The cleaner split was:
- skills repo = canonical source of reusable procedures
- bus repo = inboxes, archives, and shared durable user profile
That made the message bus smaller and easier to reason about.
The bus did not carry skill payloads. It only carried intent:
- “pull latest skills”
- “shared USER.md updated”
- “ack”
- “heartbeat”
- “state”
That boundary matters because it keeps the transport dumb. If messages start containing the actual code you are syncing, the bus stops being a bus and starts becoming a second replication system.
USER.md Needed an LLM Merge, Not a Git Merge
The shared user profile had a different failure mode.
A line-based merge is the wrong abstraction for profile memory. These files are not source code. They are compressed durable facts and preferences. Two agents can express the same fact differently, and a mechanical merge will keep both versions even when one should clearly subsume the other.
The better rule was:
git pull- read shared
user-sync/USER.md - read local
USER.md - merge semantically in-model
- keep only durable, high-signal facts
- dedup manually
- write back the canonical result
- commit and push if the shared file changed
That worked because the data was semantic, not structural.
The Automation Layer
Once the transport was explicit, automation became boring in a good way.
The final shape was:
- one unified skills sync job on a daily schedule
- one bus sync job on a lower-frequency schedule
- immediate writes only when something important changes
The skills sync job pulled from multiple local skill sources, filtered out bundled or generated junk, and pushed only user-authored skills to the canonical skills repo. The bus sync job handled inbox/archive movement and shared profile convergence.
That is the right kind of boring. No mount debugging. No invisible cache state.

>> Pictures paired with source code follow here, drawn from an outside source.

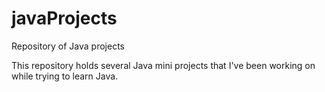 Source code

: # javaProjects
Repository of Java projects 

This repository holds several Java mini projects that I've been working on while trying to learn Java. 
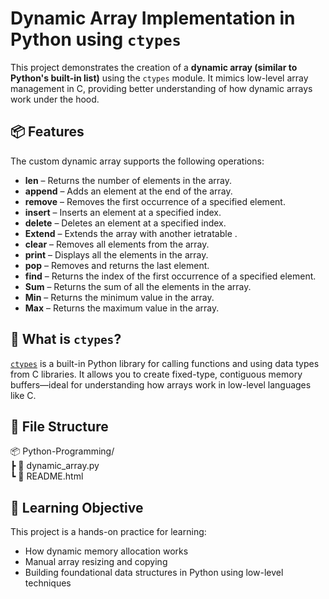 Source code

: <!DOCTYPE html>
<html lang="en">
<head>
  <meta charset="UTF-8">
  <meta name="viewport" content="width=device-width, initial-scale=1">
</head>
<body>

  <h1>Dynamic Array Implementation in Python using <code>ctypes</code></h1>

  <p>This project demonstrates the creation of a <strong>dynamic array (similar to Python's built-in list)</strong> using the <code>ctypes</code> module. It mimics low-level array management in C, providing better understanding of how dynamic arrays work under the hood.</p>

  <h2>📦 Features</h2>
  <p>The custom dynamic array supports the following operations:</p>
  <ul>
    <li><strong>len</strong> – Returns the number of elements in the array.</li>
    <li><strong>append</strong> – Adds an element at the end of the array.</li>
    <li><strong>remove</strong> – Removes the first occurrence of a specified element.</li>
    <li><strong>insert</strong> – Inserts an element at a specified index.</li>
    <li><strong>delete</strong> – Deletes an element at a specified index.</li>
    <li><strong>Extend</strong> – Extends the array with another ietratable .</li>
    <li><strong>clear</strong> – Removes all elements from the array.</li>
    <li><strong>print</strong> – Displays all the elements in the array.</li>
    <li><strong>pop</strong> – Removes and returns the last element.</li>
    <li><strong>find</strong> – Returns the index of the first occurrence of a specified element.</li>
    <li><strong>Sum</strong> – Returns the sum of all the elements in the array.</li>
    <li><strong>Min</strong> – Returns the minimum value in the array.</li>
    <li><strong>Max</strong> – Returns the maximum value in the array.</li>
  </ul>

  <h2>🧰 What is <code>ctypes</code>?</h2>
  <p><a href="https://docs.python.org/3/library/ctypes.html" target="_blank"><code>ctypes</code></a> is a built-in Python library for calling functions and using data types from C libraries. It allows you to create fixed-type, contiguous memory buffers—ideal for understanding how arrays work in low-level languages like C.</p>

  <h2>📁 File Structure</h2>
  <div class="code-block">
    📦 Python-Programming/<br>
    ┣ 📜 dynamic_array.py<br>
    ┗ 📜 README.html
  </div>

  <h2>🧠 Learning Objective</h2>
  <p>This project is a hands-on practice for learning:</p>
  <ul>
    <li>How dynamic memory allocation works</li>
    <li>Manual array resizing and copying</li>
    <li>Building foundational data structures in Python using low-level techniques</li>
  </ul>

</body>
</html>
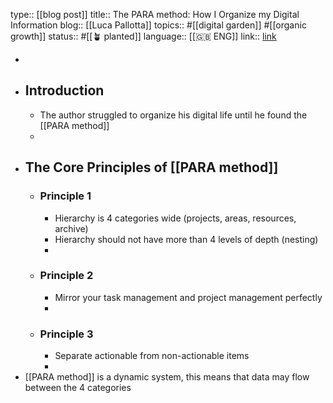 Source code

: type:: [[blog post]]
title:: The PARA method: How I Organize my Digital Information
blog:: [[Luca Pallotta]] 
topics:: #[[digital garden]] #[[organic growth]] 
status:: #[[🪴 planted]] 
language:: [[🇬🇧 ENG]]
link:: [link](https://www.lucapallotta.com/para/)

-
- ## Introduction
	- The author struggled to organize his digital life until he found the [[PARA method]]
	-
- ## The Core Principles of [[PARA method]]
	- ### Principle 1
		- Hierarchy is 4 categories wide (projects, areas, resources, archive)
		- Hierarchy should not have more than 4 levels of depth (nesting)
		-
	- ### Principle 2
		- Mirror your task management and project management perfectly
		-
	- ### Principle 3
		- Separate actionable from non-actionable items
		-
- [[PARA method]] is a dynamic system, this means that data may flow between the 4 categories
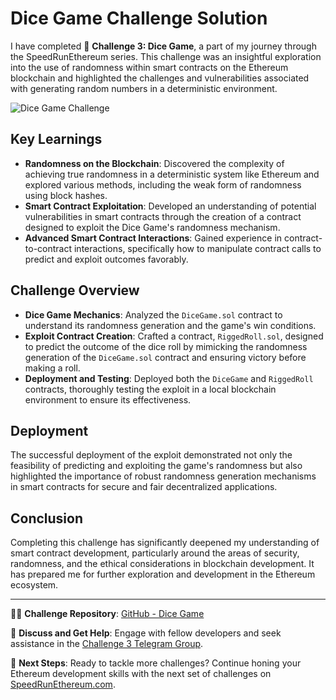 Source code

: # Dice Game Challenge Solution

I have completed 🚩 **Challenge 3: Dice Game**, a part of my journey through the SpeedRunEthereum series. This challenge was an insightful exploration into the use of randomness within smart contracts on the Ethereum blockchain and highlighted the challenges and vulnerabilities associated with generating random numbers in a deterministic environment.

![Dice Game Challenge](https://github.com/Ifechukwudaniel/se-2-challenges/assets/47566579/a5560446-3b22-4676-8fa8-33b544acc2f9)

## Key Learnings

- **Randomness on the Blockchain**: Discovered the complexity of achieving true randomness in a deterministic system like Ethereum and explored various methods, including the weak form of randomness using block hashes.
- **Smart Contract Exploitation**: Developed an understanding of potential vulnerabilities in smart contracts through the creation of a contract designed to exploit the Dice Game's randomness mechanism.
- **Advanced Smart Contract Interactions**: Gained experience in contract-to-contract interactions, specifically how to manipulate contract calls to predict and exploit outcomes favorably.

## Challenge Overview

- **Dice Game Mechanics**: Analyzed the `DiceGame.sol` contract to understand its randomness generation and the game's win conditions.
- **Exploit Contract Creation**: Crafted a contract, `RiggedRoll.sol`, designed to predict the outcome of the dice roll by mimicking the randomness generation of the `DiceGame.sol` contract and ensuring victory before making a roll.
- **Deployment and Testing**: Deployed both the `DiceGame` and `RiggedRoll` contracts, thoroughly testing the exploit in a local blockchain environment to ensure its effectiveness.

## Deployment

The successful deployment of the exploit demonstrated not only the feasibility of predicting and exploiting the game's randomness but also highlighted the importance of robust randomness generation mechanisms in smart contracts for secure and fair decentralized applications.

## Conclusion

Completing this challenge has significantly deepened my understanding of smart contract development, particularly around the areas of security, randomness, and the ethical considerations in blockchain development. It has prepared me for further exploration and development in the Ethereum ecosystem.

---

👨‍💻 **Challenge Repository**: [GitHub - Dice Game](#)

💬 **Discuss and Get Help**: Engage with fellow developers and seek assistance in the [Challenge 3 Telegram Group](https://t.me/+3StA0aBSArFjNjUx).

🚀 **Next Steps**: Ready to tackle more challenges? Continue honing your Ethereum development skills with the next set of challenges on [SpeedRunEthereum.com](https://speedrunethereum.com). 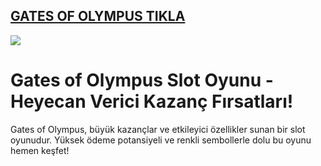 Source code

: ## <a href="https://bit.ly/goley901">GATES OF OLYMPUS TIKLA</a>

<a href="https://bit.ly/goley901"><img src="https://s13.gifyu.com/images/SPuTg.gif"></a>

# Gates of Olympus Slot Oyunu - Heyecan Verici Kazanç Fırsatları!
Gates of Olympus, büyük kazançlar ve etkileyici özellikler sunan bir slot oyunudur. Yüksek ödeme potansiyeli ve renkli sembollerle dolu bu oyunu hemen keşfet!
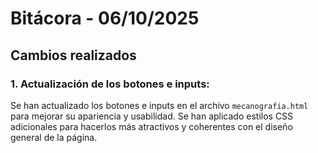 # Bitácora - 06/10/2025

## Cambios realizados

### 1. Actualización de los botones e inputs:
Se han actualizado los botones e inputs en el archivo `mecanografia.html` para mejorar su apariencia y usabilidad. Se han aplicado estilos CSS adicionales para hacerlos más atractivos y coherentes con el diseño general de la página.
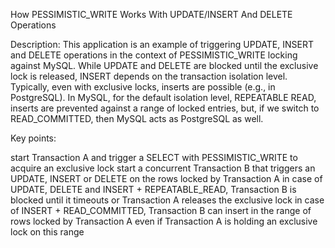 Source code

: How PESSIMISTIC_WRITE Works With UPDATE/INSERT And DELETE Operations

Description: This application is an example of triggering UPDATE, INSERT and DELETE operations in the context of PESSIMISTIC_WRITE locking against MySQL. While UPDATE and DELETE are blocked until the exclusive lock is released, INSERT depends on the transaction isolation level. Typically, even with exclusive locks, inserts are possible (e.g., in PostgreSQL). In MySQL, for the default isolation level, REPEATABLE READ, inserts are prevented against a range of locked entries, but, if we switch to READ_COMMITTED, then MySQL acts as PostgreSQL as well.

Key points:

start Transaction A and trigger a SELECT with PESSIMISTIC_WRITE to acquire an exclusive lock
start a concurrent Transaction B that triggers an UPDATE, INSERT or DELETE on the rows locked by Transaction A
in case of UPDATE, DELETE and INSERT + REPEATABLE_READ, Transaction B is blocked until it timeouts or Transaction A releases the exclusive lock
in case of INSERT + READ_COMMITTED, Transaction B can insert in the range of rows locked by Transaction A even if Transaction A is holding an exclusive lock on this range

No guessing whether the other side is looking at the same directory view.
Why Git Won
Git won for reasons that had nothing to do with speed.
It won because it had the right failure model.
With the shared mount, the failure mode was ambiguity:
- is the file missing?
- is the listing stale?
- did the write land remotely?
- did one machine cache an empty directory?
With Git, the failure mode is explicit:
- you pulled or you did not
- you pushed or you did not
- there is a commit or there is not
- the other machine has fetched it or it has not
That framing matters. For low-frequency cross-machine agent coordination, explicit synchronization is usually better than fake shared state.
The Rule I Would Use Again
If I had to compress the whole project into one rule, it would be this:
Do not share live runtime state between agent instances. Share only durable surfaces.
In practice that means:
- keep sessions local
- keep logs local
- keep caches local
- keep auth local
- sync skills explicitly
- sync profile memory explicitly
- treat messages as durable artifacts, not ephemeral transport
The shared filesystem design taught me something useful even though I abandoned it. The naive version of multi-agent coordination always reaches for a shared directory first because it feels simple. But simplicity at the interface layer is not simplicity at the systems layer.
The moment your message bus can lie to you for 30 minutes, it is not a bus anymore.
Git was slower on paper and simpler in practice. That is the trade-off that actually mattered.